La giovane viene trascinata dall’uomo – la cui identità è rimasta ignota – in uno sgabuzzino, spogliata con la forza e abusata nonostante le sue resistenze e le urla. C’è un secondo uomo poi, vestito da vigilante, che dopo aver assistito allo stupro violenta anche lui la giovane. Il dramma si completa con l’arrivo di un terzo uomo che la costringe a un ulteriore rapporto.

Sotto choc e in lacrime la ragazza rientra nel locale. Arriva l’autoambulanza e viene accompagnata al Pronto Soccorso dove i medici appurano la presenza di ferite e la violenza sessuale.
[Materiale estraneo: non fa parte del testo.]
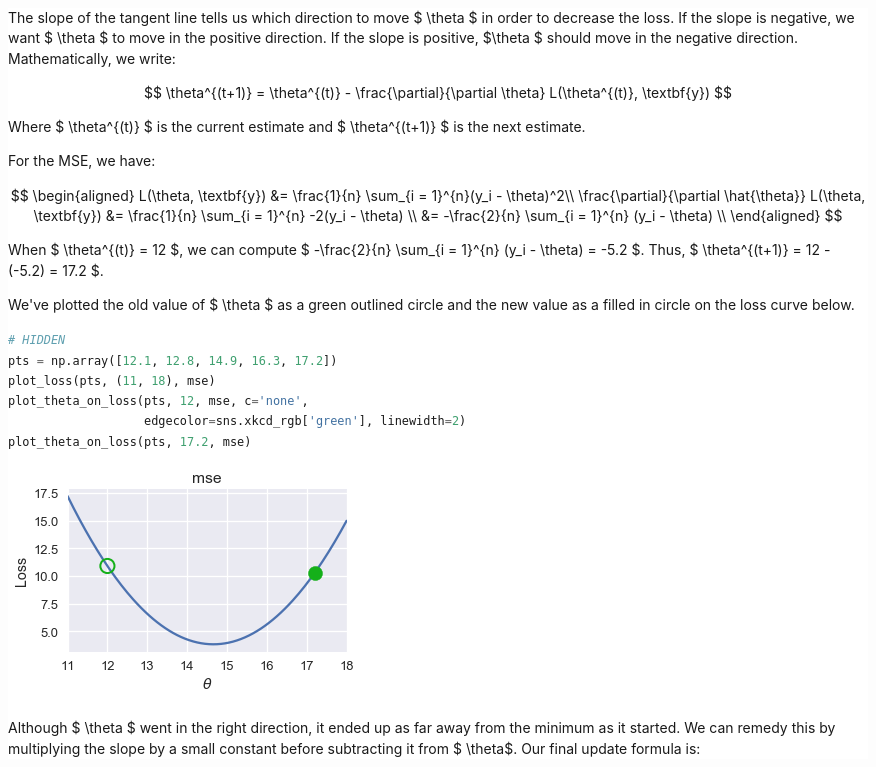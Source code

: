 The slope of the tangent line tells us which direction to move $ \theta $ in order to decrease the loss. If the slope is negative, we want $ \theta $ to move in the positive direction. If the slope is positive, $\theta $ should move in the negative direction. Mathematically, we write:

$$
\theta^{(t+1)} = \theta^{(t)} - \frac{\partial}{\partial \theta} L(\theta^{(t)}, \textbf{y})
$$

Where $ \theta^{(t)} $ is the current estimate and $ \theta^{(t+1)} $ is the next estimate.

For the MSE, we have:

$$
\begin{aligned}
L(\theta, \textbf{y})
&= \frac{1}{n} \sum_{i = 1}^{n}(y_i - \theta)^2\\
\frac{\partial}{\partial \hat{\theta}} L(\theta, \textbf{y})
&= \frac{1}{n} \sum_{i = 1}^{n} -2(y_i - \theta) \\
&= -\frac{2}{n} \sum_{i = 1}^{n} (y_i - \theta) \\
\end{aligned}
$$

When $ \theta^{(t)} = 12 $, we can compute $ -\frac{2}{n} \sum_{i = 1}^{n} (y_i - \theta) = -5.2 $. Thus, $ \theta^{(t+1)} = 12 - (-5.2) = 17.2 $.

We've plotted the old value of $ \theta $ as a green outlined circle and the new value as a filled in circle on the loss curve below.


```python
# HIDDEN
pts = np.array([12.1, 12.8, 14.9, 16.3, 17.2])
plot_loss(pts, (11, 18), mse)
plot_theta_on_loss(pts, 12, mse, c='none',
                   edgecolor=sns.xkcd_rgb['green'], linewidth=2)
plot_theta_on_loss(pts, 17.2, mse)
```


![png](gradient_descent_define_files/gradient_descent_define_12_0.png)


Although $ \theta $ went in the right direction, it ended up as far away from the minimum as it started. We can remedy this by multiplying the slope by a small constant before subtracting it from $ \theta$. Our final update formula is:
Immediate le indagini degli investigatori della Squadra Mobile che, coordinati dalla Procura della Repubblica, in poche settimane portano all’individuazione e all’arresto di uno dei tre violentatori, Gabriel Rap Razvan.

Le indagini non si fermano e consentono di individuare un secondo responsabile  della violenza: si tratta di Ismail Ichem, un tunisino di 35 anni, addetto alla sicurezza della discoteca. Lui, “il secondo uomo vestito come un vigilante” – così la vittima lo ha descritto – , è sopraggiunto mentre stava subendo gli abusi del primo. La ragazza sperava che fosse arrivato in suo aiuto ma lui, invece di soccorrerla, non esita a sopraffarla con la forza e a violentarla.

Gli investigatori, partendo dalla descrizione fatta dalla ragazza, identificano tutto il personale di sicurezza e di servizio presente nel locale. Le informazioni acquisite vengono incrociate con le testimonianze di alcuni giovani che si trovavano nel locale per trascorrere la serata, che forniscono agli investigatori foto e  video in loro possesso.

Il cerchio si stringe così su Ismail Ichem, uno dei buttafuori del locale, il quale, pochi giorni dopo la grave vicenda, aveva lasciato l’Italia per rientrare in Tunisia. Nel frattempo, la certezza sulla corretta individuazione arriva con la comparazione del DNA dell’uomo le cui tracce sono state trovate sulla vittima e sugli abiti che indossava.

Nella serata di sabato 1 novembre 2019, certo che le acque si fossero calmate, H.I, è tornato in Italia ed è sbarcato a Fiumicino da un aereo proveniente dalla Tunisia. Lì, però, ad aspettarlo c’erano gli agenti della Squadra Mobile.